Entries supplied >>
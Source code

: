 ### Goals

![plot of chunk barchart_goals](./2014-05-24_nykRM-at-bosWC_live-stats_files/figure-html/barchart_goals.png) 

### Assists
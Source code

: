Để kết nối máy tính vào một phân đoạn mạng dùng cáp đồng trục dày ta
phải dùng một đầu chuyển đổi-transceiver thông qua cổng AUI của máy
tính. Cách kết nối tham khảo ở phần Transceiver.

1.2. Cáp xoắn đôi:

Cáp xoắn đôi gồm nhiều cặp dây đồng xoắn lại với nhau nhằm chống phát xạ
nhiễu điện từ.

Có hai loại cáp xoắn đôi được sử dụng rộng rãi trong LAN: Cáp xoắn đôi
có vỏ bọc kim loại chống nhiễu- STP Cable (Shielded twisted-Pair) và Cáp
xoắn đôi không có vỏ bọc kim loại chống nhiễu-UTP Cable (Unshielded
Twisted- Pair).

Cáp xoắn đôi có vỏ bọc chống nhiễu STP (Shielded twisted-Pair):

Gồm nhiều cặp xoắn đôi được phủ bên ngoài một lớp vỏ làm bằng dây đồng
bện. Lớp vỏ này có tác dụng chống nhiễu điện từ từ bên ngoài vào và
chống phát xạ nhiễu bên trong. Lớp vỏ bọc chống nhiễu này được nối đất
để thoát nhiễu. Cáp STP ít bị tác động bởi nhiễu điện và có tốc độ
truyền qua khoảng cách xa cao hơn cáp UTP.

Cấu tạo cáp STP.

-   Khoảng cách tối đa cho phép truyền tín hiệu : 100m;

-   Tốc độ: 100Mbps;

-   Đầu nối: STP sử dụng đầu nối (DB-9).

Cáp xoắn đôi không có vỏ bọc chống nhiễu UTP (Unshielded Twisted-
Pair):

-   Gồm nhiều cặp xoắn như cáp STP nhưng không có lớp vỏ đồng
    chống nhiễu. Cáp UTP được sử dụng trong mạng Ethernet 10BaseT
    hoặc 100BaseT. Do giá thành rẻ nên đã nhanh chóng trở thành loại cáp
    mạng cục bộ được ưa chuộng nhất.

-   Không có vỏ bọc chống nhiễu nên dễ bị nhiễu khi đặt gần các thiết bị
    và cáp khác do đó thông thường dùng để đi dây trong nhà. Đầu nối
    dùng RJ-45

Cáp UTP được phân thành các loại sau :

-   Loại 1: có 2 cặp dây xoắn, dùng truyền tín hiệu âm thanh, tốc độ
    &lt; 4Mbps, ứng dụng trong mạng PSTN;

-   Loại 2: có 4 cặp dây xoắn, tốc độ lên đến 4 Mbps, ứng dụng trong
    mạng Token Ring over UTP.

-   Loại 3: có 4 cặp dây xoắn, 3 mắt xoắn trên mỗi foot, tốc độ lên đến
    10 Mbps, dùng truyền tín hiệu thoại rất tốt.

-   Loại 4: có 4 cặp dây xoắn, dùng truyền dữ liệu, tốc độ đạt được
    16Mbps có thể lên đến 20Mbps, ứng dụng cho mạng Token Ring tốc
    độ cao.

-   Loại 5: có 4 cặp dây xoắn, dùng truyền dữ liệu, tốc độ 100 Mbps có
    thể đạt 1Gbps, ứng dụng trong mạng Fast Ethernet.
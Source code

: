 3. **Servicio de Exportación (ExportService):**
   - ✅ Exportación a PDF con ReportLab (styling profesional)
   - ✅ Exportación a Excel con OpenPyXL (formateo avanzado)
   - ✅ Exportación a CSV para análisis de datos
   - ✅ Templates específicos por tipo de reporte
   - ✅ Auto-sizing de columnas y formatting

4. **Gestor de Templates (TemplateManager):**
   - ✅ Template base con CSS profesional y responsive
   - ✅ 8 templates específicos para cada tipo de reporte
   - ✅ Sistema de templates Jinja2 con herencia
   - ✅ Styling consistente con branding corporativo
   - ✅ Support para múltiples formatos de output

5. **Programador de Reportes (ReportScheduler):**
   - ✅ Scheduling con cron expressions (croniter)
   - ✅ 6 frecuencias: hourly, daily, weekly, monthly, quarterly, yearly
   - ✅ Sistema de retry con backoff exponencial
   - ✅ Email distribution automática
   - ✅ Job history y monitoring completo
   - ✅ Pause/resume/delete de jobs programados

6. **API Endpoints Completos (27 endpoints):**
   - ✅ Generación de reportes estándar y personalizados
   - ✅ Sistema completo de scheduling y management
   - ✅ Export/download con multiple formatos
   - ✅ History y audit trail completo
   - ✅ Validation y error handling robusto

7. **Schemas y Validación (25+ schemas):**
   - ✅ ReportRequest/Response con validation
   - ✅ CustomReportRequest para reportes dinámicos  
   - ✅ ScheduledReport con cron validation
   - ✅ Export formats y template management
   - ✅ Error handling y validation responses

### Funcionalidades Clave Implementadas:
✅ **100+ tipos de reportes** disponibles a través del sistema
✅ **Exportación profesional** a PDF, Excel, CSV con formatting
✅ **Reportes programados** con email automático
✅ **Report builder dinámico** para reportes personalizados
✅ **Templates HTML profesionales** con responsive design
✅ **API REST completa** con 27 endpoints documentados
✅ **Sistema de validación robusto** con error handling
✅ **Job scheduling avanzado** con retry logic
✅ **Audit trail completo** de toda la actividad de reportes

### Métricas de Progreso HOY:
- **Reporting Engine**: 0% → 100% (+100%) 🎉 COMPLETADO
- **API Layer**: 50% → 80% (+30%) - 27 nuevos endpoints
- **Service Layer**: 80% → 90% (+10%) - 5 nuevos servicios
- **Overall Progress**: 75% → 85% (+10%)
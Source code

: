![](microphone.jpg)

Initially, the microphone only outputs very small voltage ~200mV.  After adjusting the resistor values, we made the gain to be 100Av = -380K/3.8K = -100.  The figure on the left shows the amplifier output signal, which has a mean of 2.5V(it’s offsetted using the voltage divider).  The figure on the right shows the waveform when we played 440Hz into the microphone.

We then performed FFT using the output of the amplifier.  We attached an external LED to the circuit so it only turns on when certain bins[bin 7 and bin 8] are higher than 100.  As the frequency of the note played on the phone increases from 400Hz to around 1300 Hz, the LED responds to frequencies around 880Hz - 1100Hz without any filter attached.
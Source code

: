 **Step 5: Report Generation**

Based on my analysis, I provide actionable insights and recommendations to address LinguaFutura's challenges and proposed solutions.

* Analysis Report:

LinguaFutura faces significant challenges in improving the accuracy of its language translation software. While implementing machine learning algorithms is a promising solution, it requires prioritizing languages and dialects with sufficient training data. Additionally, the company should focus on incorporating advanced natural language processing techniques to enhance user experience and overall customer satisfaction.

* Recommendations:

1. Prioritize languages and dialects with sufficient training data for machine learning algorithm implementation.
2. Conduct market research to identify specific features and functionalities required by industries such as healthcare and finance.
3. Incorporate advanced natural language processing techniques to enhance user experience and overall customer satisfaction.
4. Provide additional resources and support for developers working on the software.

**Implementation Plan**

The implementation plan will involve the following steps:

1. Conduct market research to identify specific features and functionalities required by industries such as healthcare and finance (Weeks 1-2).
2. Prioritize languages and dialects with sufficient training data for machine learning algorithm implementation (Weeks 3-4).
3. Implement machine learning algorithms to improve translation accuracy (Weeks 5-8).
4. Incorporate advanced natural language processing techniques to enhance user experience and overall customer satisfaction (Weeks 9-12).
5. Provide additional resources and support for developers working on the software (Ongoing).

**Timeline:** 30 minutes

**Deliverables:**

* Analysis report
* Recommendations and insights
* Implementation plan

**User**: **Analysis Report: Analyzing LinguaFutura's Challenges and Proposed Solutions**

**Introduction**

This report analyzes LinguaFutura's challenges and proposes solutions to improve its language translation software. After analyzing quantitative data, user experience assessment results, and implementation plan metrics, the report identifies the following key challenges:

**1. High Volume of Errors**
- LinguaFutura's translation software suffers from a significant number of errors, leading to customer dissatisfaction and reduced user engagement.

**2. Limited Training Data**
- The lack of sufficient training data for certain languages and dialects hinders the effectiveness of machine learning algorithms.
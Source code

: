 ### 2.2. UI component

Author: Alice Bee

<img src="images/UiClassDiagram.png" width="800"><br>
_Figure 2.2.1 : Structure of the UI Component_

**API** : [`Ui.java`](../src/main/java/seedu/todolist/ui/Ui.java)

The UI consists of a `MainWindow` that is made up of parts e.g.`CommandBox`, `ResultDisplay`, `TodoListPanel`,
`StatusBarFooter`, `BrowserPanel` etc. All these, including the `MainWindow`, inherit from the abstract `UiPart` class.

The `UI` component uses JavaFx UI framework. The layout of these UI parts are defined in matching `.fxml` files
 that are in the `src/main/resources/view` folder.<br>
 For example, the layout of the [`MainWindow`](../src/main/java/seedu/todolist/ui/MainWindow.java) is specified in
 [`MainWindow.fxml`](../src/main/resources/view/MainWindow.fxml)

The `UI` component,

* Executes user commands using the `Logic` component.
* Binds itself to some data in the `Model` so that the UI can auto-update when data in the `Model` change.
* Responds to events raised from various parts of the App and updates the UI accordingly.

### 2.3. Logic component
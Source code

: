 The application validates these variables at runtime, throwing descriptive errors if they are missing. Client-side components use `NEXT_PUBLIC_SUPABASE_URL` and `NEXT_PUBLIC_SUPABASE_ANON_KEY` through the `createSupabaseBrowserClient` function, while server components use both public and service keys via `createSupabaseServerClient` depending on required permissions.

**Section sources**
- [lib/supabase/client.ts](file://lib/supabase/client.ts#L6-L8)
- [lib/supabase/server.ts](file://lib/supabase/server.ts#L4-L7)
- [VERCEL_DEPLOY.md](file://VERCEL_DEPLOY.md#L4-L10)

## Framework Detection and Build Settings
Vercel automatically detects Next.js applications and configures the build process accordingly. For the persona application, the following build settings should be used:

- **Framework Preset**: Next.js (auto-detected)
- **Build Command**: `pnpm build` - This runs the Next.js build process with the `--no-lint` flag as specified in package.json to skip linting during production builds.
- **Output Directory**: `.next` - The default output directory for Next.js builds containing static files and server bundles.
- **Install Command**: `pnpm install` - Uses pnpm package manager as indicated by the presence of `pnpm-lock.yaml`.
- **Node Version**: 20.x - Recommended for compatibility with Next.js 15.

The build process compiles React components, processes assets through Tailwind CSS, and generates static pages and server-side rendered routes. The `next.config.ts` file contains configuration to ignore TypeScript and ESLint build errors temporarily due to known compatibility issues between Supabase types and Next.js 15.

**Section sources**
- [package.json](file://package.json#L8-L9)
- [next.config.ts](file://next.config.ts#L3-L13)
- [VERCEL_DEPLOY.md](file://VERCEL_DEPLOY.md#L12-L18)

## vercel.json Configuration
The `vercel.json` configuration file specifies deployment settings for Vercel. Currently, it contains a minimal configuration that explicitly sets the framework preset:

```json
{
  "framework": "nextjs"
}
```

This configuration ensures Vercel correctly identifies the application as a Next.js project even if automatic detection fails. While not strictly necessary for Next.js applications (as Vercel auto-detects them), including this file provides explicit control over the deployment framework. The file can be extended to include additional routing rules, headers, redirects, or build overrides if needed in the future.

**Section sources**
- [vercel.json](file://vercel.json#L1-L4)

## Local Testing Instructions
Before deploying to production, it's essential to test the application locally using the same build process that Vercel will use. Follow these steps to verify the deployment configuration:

Work to complete >> Go back to the listing above. Copy word for word the lines from the one with "component uses JavaFx" through the one with "during production builds.", and nothing more.

Response to this exercise >>
The `UI` component uses JavaFx UI framework. The layout of these UI parts are defined in matching `.fxml` files
 that are in the `src/main/resources/view` folder.<br>
 For example, the layout of the [`MainWindow`](../src/main/java/seedu/todolist/ui/MainWindow.java) is specified in
 [`MainWindow.fxml`](../src/main/resources/view/MainWindow.fxml)

The `UI` component,

* Executes user commands using the `Logic` component.
* Binds itself to some data in the `Model` so that the UI can auto-update when data in the `Model` change.
* Responds to events raised from various parts of the App and updates the UI accordingly.

### 2.3. Logic component
Source code

: The application validates these variables at runtime, throwing descriptive errors if they are missing. Client-side components use `NEXT_PUBLIC_SUPABASE_URL` and `NEXT_PUBLIC_SUPABASE_ANON_KEY` through the `createSupabaseBrowserClient` function, while server components use both public and service keys via `createSupabaseServerClient` depending on required permissions.

**Section sources**
- [lib/supabase/client.ts](file://lib/supabase/client.ts#L6-L8)
- [lib/supabase/server.ts](file://lib/supabase/server.ts#L4-L7)
- [VERCEL_DEPLOY.md](file://VERCEL_DEPLOY.md#L4-L10)

## Framework Detection and Build Settings
Vercel automatically detects Next.js applications and configures the build process accordingly. For the persona application, the following build settings should be used:

- **Framework Preset**: Next.js (auto-detected)
- **Build Command**: `pnpm build` - This runs the Next.js build process with the `--no-lint` flag as specified in package.json to skip linting during production builds.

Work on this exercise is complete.